> DIRECTIONS:
Search the records for lines that contain the word "none". Copy them all.
++++ TASK DATA ++++
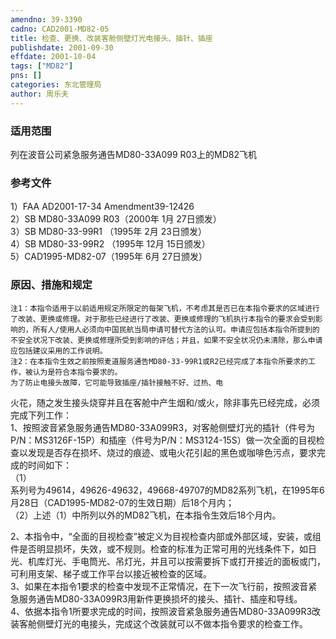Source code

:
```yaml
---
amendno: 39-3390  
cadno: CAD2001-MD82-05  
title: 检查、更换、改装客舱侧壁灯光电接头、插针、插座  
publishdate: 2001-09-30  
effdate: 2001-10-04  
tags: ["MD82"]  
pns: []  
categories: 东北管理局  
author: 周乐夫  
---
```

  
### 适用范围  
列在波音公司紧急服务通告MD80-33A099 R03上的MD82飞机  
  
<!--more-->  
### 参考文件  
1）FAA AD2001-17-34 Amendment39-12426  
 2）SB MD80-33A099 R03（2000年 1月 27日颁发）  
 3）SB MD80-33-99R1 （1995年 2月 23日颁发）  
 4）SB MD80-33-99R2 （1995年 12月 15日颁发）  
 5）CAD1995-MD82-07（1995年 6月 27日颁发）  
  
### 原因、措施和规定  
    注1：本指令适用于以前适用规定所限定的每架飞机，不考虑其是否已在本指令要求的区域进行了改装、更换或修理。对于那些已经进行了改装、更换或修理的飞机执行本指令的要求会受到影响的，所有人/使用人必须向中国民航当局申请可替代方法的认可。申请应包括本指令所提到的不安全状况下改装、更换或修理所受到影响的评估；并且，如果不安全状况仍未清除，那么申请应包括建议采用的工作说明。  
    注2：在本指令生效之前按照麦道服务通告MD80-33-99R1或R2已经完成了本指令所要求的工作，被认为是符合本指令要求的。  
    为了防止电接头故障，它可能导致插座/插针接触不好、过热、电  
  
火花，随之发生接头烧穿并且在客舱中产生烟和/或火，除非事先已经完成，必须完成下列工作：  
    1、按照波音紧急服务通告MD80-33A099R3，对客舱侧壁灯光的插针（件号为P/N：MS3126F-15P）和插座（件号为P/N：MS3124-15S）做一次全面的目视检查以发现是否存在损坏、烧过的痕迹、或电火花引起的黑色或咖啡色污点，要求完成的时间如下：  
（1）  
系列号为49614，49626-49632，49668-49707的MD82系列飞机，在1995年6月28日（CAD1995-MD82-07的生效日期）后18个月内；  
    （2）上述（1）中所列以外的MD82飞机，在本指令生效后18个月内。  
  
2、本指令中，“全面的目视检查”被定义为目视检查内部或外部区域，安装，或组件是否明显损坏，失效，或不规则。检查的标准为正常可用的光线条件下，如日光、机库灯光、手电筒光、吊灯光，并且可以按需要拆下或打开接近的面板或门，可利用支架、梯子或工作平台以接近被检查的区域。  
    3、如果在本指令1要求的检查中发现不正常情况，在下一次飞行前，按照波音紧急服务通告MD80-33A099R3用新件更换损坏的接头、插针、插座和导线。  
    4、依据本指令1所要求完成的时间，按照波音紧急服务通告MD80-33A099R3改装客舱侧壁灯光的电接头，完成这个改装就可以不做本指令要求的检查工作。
++++
++++ TASK DATA ++++
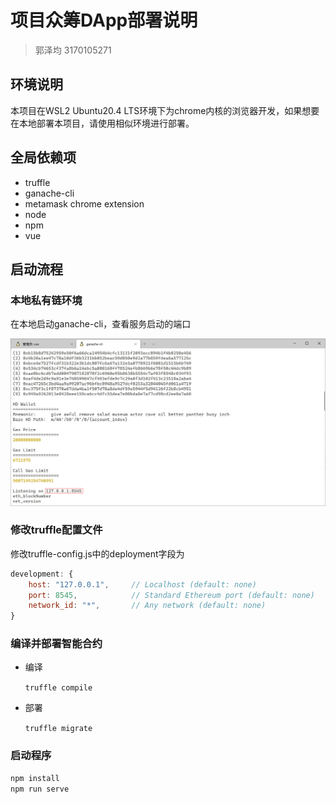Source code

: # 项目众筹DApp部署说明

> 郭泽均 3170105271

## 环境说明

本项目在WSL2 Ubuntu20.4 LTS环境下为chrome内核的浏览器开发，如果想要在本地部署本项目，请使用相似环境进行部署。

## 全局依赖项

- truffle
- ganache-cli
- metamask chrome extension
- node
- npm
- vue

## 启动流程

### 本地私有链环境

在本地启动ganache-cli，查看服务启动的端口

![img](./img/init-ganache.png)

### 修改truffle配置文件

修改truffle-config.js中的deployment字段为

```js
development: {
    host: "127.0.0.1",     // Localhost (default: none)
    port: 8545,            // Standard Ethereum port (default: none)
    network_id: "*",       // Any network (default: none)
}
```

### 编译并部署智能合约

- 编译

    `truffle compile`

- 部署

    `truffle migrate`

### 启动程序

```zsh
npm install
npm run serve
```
++++
> RESULT OF THIS EXERCISE:
    host: "127.0.0.1",     // Localhost (default: none)
    port: 8545,            // Standard Ethereum port (default: none)
    network_id: "*",       // Any network (default: none)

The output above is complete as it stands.